-- PROVIDED RECORDS follows --

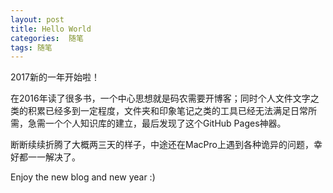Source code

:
 ```yaml
---
layout: post
title: Hello World
categories:  随笔
tags: 随笔
---
```


2017新的一年开始啦！

在2016年读了很多书，一个中心思想就是码农需要开博客；同时个人文件文字之类的积累已经多到一定程度，文件夹和印象笔记之类的工具已经无法满足日常所需，急需一个个人知识库的建立，最后发现了这个GitHub Pages神器。

断断续续折腾了大概两三天的样子，中途还在MacPro上遇到各种诡异的问题，幸好都一一解决了。

Enjoy the new blog and new year :)
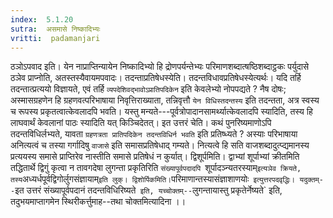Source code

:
 ```yaml
---
index:  5.1.20
sutra:  असमासे निष्कादिभ्यः
vritti:  padamanjari
---
```


ठञोऽपवाद इति। येन नाप्राप्तिन्यायेन निष्कादिभ्यो हि द्रोणपर्यन्तेभ्यः परिमाणशब्दात्षष्ठिशब्दाट्ठकः पर्युदासे ठञेव प्राप्नोति, अतस्तस्यैवायमपवादः।
तदन्ताप्रतिषेधस्येति। तदन्तविधावप्रतिषेधस्येत्यर्थः। यदि तर्हि तदन्तात्प्रत्ययो विज्ञायते, एवं तर्हि `व्यपदेशिवद्भावोऽप्रातिपदिकेन` इति केवलेभ्यो नोपपद्यते ? नैष दोषः; अस्मासग्रहणेन हि ग्रहणवत्परिभाषाया निवृत्तिराख्याता, तन्निवृत्तौ `येन विधिस्तदन्तस्य` इति तदन्तता, अत्र स्वस्य च रूपस्य प्रकृतत्वात्केवलादपि भवति। यस्तु मन्यते---पूर्वत्रोपादानसामर्थ्यात्केवलादपि स्यादिति, तस्य हि लाघवार्थं केवलानां पाठः स्यादिति यत् किञ्चिदेतत्।
इत उत्तरं चेति। कथं पुनरिष्यमाणोऽपि तदन्तविधिर्लभ्यते, यावता `ग्रहणत्रता प्रातिपदिकेन तदन्तविधिर्न भवति` इति प्रतिष्ध्यते ? अस्याः परिभाषाया अनित्यत्वं च तस्या गर्गादिषु `वाजासे` इति समासप्रतिषेधाद् गम्यते। नित्यत्वे हि सति वाजशब्दादुत्प्द्यमानस्य प्रत्ययस्य समासे प्राप्तिरेव नास्तीति समासे प्रतिषेधं न कुर्यात्। द्विशूर्पमिति। द्वाभ्यां शूर्पाभ्यां क्रीतमिति तद्धितार्थे द्विगुं कृत्वा न तावगदेषा लुगन्ता प्रकृतिरिति `संख्यापूर्वपदादपि `शूर्पादञ्न्यतरस्याम्` इत्यञेव क्रियते, तस्य `अध्यर्धपूर्वद्विगोर्लुगसंज्ञायाम्` इति लुक्। द्विशोर्पिकमिति। `परिमाणान्तस्यासंज्ञाशाणयोः` इत्युत्तरपदवृद्धिः। यदुक्तम्--`इत उत्तरं संख्यापूर्वपदानं तदन्तविधिरिष्यते` इति, यच्चोक्तम्--`लुगन्तायास्तु प्रकृतेर्नेष्यते` इति, तदुभयमाप्तागमेन स्थिरीकर्त्तुमाह--तथा चोक्तमित्यादिना ।।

-- PROVIDED RECORDS concluded --

__TASK ITEM__
Could the entries above be restated word for word, with the pictures left out?

__TASK RESPONSE__
Source code

:
 ```yaml
---
layout: post
title: Hello World
categories:  随笔
tags: 随笔
---
```


2017新的一年开始啦！

在2016年读了很多书，一个中心思想就是码农需要开博客；同时个人文件文字之类的积累已经多到一定程度，文件夹和印象笔记之类的工具已经无法满足日常所需，急需一个个人知识库的建立，最后发现了这个GitHub Pages神器。

断断续续折腾了大概两三天的样子，中途还在MacPro上遇到各种诡异的问题，幸好都一一解决了。

Enjoy the new blog and new year :)
Source code

:
 ```yaml
---
index:  5.1.20
sutra:  असमासे निष्कादिभ्यः
vritti:  padamanjari
---
```


ठञोऽपवाद इति। येन नाप्राप्तिन्यायेन निष्कादिभ्यो हि द्रोणपर्यन्तेभ्यः परिमाणशब्दात्षष्ठिशब्दाट्ठकः पर्युदासे ठञेव प्राप्नोति, अतस्तस्यैवायमपवादः।
तदन्ताप्रतिषेधस्येति। तदन्तविधावप्रतिषेधस्येत्यर्थः। यदि तर्हि तदन्तात्प्रत्ययो विज्ञायते, एवं तर्हि `व्यपदेशिवद्भावोऽप्रातिपदिकेन` इति केवलेभ्यो नोपपद्यते ? नैष दोषः; अस्मासग्रहणेन हि ग्रहणवत्परिभाषाया निवृत्तिराख्याता, तन्निवृत्तौ `येन विधिस्तदन्तस्य` इति तदन्तता, अत्र स्वस्य च रूपस्य प्रकृतत्वात्केवलादपि भवति। यस्तु मन्यते---पूर्वत्रोपादानसामर्थ्यात्केवलादपि स्यादिति, तस्य हि लाघवार्थं केवलानां पाठः स्यादिति यत् किञ्चिदेतत्।
इत उत्तरं चेति। कथं पुनरिष्यमाणोऽपि तदन्तविधिर्लभ्यते, यावता `ग्रहणत्रता प्रातिपदिकेन तदन्तविधिर्न भवति` इति प्रतिष्ध्यते ? अस्याः परिभाषाया अनित्यत्वं च तस्या गर्गादिषु `वाजासे` इति समासप्रतिषेधाद् गम्यते। नित्यत्वे हि सति वाजशब्दादुत्प्द्यमानस्य प्रत्ययस्य समासे प्राप्तिरेव नास्तीति समासे प्रतिषेधं न कुर्यात्। द्विशूर्पमिति। द्वाभ्यां शूर्पाभ्यां क्रीतमिति तद्धितार्थे द्विगुं कृत्वा न तावगदेषा लुगन्ता प्रकृतिरिति `संख्यापूर्वपदादपि `शूर्पादञ्न्यतरस्याम्` इत्यञेव क्रियते, तस्य `अध्यर्धपूर्वद्विगोर्लुगसंज्ञायाम्` इति लुक्। द्विशोर्पिकमिति। `परिमाणान्तस्यासंज्ञाशाणयोः` इत्युत्तरपदवृद्धिः। यदुक्तम्--`इत उत्तरं संख्यापूर्वपदानं तदन्तविधिरिष्यते` इति, यच्चोक्तम्--`लुगन्तायास्तु प्रकृतेर्नेष्यते` इति, तदुभयमाप्तागमेन स्थिरीकर्त्तुमाह--तथा चोक्तमित्यादिना ।।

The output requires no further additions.